EFE NewsSan Juan

Foundation for Puerto Rico, organización local sin fines de lucro que tiene como misión contribuir a la prosperidad de la isla a través de estrategias sustentables de desarrollo socioeconómico, anunció este jueves el impulso del programa Bottom Up Destination Recovery Initiative.

El Bottom Up es una iniciativa innovadora que comenzó en el 2017 tras el paso del Huracán María, como una estrategia de recuperación económica basada en un modelo sostenible que apoya a las comunidades para que sean más resilientes y proactivas en el desarrollo de sus activos sociales, naturales y culturales.

En esta ocasión, el programa presentará los planes de destino creados junto a las comunidades para las regiones del este de Luquillo/Fajardo y Ceiba/Naguabo, durante el evento virtual "De roadtrip por el este: comunidad, planificación y turismo".

El evento se llevará a cabo el 11 de agosto de 2021, a través de la plataforma Zoom y transmitido en vivo en las redes sociales de la organización en Facebook y LinkedIn.

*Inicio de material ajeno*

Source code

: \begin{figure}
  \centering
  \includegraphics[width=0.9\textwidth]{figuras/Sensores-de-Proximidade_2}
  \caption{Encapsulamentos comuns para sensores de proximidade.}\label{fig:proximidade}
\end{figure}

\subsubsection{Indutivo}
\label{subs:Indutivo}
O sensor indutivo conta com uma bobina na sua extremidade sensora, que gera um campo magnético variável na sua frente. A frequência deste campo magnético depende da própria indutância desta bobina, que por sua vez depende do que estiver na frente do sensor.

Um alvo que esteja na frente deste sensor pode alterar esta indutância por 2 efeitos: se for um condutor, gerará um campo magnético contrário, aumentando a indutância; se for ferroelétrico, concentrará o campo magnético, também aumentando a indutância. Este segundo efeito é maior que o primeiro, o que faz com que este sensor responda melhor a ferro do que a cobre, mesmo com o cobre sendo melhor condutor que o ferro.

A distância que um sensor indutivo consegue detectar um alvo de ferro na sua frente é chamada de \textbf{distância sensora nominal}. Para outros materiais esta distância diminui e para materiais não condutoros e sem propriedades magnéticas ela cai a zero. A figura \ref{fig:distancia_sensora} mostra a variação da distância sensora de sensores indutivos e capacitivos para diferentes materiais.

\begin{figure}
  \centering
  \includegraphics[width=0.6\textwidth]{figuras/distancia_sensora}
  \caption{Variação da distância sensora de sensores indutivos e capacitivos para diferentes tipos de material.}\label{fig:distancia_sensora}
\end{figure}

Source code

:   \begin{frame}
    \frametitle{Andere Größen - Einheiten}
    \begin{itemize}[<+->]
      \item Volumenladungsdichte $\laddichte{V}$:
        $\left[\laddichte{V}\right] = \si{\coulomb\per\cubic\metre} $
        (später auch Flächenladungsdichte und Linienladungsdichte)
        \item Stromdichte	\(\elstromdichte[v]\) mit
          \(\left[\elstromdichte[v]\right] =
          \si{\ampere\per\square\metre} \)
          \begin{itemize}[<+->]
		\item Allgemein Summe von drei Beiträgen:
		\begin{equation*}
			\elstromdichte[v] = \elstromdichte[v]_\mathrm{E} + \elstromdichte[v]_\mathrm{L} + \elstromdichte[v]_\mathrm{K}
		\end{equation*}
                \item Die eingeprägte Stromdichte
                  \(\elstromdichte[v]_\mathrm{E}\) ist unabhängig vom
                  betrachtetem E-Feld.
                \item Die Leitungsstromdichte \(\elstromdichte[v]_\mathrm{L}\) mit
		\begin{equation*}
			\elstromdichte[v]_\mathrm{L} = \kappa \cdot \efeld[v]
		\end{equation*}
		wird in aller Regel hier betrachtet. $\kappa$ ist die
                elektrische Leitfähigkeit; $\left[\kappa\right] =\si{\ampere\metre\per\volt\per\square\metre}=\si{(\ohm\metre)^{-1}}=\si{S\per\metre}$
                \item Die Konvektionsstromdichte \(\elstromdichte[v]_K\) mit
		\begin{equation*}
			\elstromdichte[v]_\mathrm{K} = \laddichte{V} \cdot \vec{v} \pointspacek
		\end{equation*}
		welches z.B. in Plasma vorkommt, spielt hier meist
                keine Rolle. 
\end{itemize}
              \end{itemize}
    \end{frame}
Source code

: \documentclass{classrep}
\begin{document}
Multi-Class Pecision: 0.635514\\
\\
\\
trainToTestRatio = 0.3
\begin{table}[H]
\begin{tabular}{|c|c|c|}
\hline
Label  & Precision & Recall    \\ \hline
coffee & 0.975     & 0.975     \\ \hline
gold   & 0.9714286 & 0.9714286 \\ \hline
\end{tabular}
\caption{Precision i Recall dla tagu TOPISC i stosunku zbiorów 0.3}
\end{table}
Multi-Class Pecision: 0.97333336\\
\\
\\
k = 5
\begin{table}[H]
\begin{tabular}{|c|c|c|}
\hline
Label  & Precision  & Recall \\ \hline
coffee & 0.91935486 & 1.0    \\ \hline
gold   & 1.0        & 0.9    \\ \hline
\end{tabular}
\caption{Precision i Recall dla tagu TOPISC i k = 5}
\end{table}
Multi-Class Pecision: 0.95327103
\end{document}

"El Bottom Up es un programa que apuesta a la colaboración entre sectores, particularmente con la comunidad. Por espacio de seis meses, nuestro equipo de trabajo se muda a la región que está apoyando para poder adentrarse realmente en la comunidad y conocer sus fortalezas, necesidades y áreas de oportunidad", expresó Alma Frontera, vicepresidenta de operaciones y programas del organismo.

"En este proceso de inmersión y de colaboración, trabajamos desde la base en el desarrollo de planes de destino, los cuales establecen una guía de proyectos y propuestas para desarrollar los activos de la región, fomentando así la economía del visitante y el crecimiento económico", agregó.

Frontera destacó que la región este cuenta con algunos de los activos turísticos más importantes de la isla, como el bosque tropical "El Yunque", la Reserva Natural Las Cabezas de San Juan, los hermosos cayos de Palomino e Icacos y la diversa gastronomía enfocada en la pesca local, entre otros.

Sin embargo, junto a las comunidades de la zona, han desarrollado planes que presentan nuevos activos que podrían ser desarrollados, así como recomendaciones de cómo fortalecer los atractivos existentes, agregó Michelle Torres, directora de planificación comunitaria del Bottom Up.

A través del Bottom Up, se han apoyado a sobre 500 organizaciones sin fines de lucro y más de 600 negocios.

Además, como parte del componente de infraestructura se han distribuido más de 2.000 productos para fomentar la resiliencia, tales como focos solares, cisternas de agua y equipos de telecomunicaciones para atender emergencias.